[Problem to work on]
Scan the records for the string "infty", then copy each line that has it.

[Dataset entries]
================

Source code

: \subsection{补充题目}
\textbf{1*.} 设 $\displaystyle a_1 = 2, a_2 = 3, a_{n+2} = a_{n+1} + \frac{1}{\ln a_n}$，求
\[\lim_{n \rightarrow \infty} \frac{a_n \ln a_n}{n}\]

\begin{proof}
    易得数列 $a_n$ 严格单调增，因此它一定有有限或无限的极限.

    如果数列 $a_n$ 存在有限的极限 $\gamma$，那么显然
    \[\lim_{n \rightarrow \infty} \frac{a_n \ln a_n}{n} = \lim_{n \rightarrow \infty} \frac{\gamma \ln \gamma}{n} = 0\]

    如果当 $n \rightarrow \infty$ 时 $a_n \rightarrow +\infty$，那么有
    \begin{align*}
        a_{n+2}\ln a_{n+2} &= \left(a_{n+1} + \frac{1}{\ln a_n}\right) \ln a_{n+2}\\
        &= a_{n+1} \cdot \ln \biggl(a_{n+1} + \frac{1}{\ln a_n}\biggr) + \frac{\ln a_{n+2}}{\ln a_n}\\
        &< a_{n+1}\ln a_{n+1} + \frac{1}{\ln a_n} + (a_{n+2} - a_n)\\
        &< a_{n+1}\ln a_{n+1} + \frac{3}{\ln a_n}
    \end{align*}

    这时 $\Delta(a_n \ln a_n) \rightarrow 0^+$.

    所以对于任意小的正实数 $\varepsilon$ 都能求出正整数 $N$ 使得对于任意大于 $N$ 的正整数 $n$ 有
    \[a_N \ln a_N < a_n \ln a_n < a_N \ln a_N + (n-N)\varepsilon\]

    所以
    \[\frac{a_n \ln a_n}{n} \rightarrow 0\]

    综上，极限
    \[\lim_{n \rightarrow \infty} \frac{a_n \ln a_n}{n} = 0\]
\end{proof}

================

[Exercise response]
\[\lim_{n \rightarrow \infty} \frac{a_n \ln a_n}{n}\]
    \[\lim_{n \rightarrow \infty} \frac{a_n \ln a_n}{n} = \lim_{n \rightarrow \infty} \frac{\gamma \ln \gamma}{n} = 0\]
    如果当 $n \rightarrow \infty$ 时 $a_n \rightarrow +\infty$，那么有
    \[\lim_{n \rightarrow \infty} \frac{a_n \ln a_n}{n} = 0\]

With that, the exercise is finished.